[Start of Attachment]

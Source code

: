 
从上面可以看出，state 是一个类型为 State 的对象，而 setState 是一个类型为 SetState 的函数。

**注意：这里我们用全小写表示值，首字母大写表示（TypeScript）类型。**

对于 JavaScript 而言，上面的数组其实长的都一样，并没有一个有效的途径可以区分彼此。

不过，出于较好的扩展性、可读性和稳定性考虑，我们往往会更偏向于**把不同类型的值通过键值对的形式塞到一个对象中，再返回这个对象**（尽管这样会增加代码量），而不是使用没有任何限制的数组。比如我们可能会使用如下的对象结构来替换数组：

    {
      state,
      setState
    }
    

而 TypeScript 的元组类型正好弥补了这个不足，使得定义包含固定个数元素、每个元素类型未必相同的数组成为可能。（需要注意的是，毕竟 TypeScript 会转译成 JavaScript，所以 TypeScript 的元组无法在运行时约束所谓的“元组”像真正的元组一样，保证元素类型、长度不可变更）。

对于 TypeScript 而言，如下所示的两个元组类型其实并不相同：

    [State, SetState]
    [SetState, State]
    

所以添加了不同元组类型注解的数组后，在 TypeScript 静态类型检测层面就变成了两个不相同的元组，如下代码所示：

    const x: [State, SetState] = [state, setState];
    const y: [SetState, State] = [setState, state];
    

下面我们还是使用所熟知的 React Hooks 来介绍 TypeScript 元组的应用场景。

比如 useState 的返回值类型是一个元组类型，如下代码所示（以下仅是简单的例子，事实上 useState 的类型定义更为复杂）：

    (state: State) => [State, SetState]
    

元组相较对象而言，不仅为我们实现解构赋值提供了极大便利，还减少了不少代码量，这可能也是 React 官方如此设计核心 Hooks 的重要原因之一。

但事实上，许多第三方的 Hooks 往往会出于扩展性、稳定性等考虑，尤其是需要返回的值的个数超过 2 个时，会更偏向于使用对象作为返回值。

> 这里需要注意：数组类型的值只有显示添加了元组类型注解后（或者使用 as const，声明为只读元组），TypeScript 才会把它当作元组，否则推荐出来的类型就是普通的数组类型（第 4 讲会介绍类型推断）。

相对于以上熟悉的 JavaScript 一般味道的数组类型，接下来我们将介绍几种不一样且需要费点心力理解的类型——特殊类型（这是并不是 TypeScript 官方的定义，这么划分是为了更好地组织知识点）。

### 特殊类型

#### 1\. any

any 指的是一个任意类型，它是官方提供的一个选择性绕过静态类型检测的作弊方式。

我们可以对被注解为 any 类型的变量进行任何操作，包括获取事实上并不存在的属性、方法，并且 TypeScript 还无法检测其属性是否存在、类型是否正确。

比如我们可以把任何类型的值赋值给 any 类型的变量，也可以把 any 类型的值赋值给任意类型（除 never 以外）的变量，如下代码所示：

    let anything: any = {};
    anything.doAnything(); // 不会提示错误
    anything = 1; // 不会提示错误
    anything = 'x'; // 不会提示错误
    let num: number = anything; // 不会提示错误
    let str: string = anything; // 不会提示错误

[End of Attachment]

## TASK REQUIREMENTS
Reproduce nothing but the lines from the line containing "any 指的是一个任意类型，它是官方提供的一个选择性绕过静态类型检测的作弊方式。" to the last line of the data, each exactly as written.

## RESULT FOR THIS EXERCISE
any 指的是一个任意类型，它是官方提供的一个选择性绕过静态类型检测的作弊方式。

我们可以对被注解为 any 类型的变量进行任何操作，包括获取事实上并不存在的属性、方法，并且 TypeScript 还无法检测其属性是否存在、类型是否正确。

比如我们可以把任何类型的值赋值给 any 类型的变量，也可以把 any 类型的值赋值给任意类型（除 never 以外）的变量，如下代码所示：

    let anything: any = {};
    anything.doAnything(); // 不会提示错误
    anything = 1; // 不会提示错误
    anything = 'x'; // 不会提示错误
    let num: number = anything; // 不会提示错误
    let str: string = anything; // 不会提示错误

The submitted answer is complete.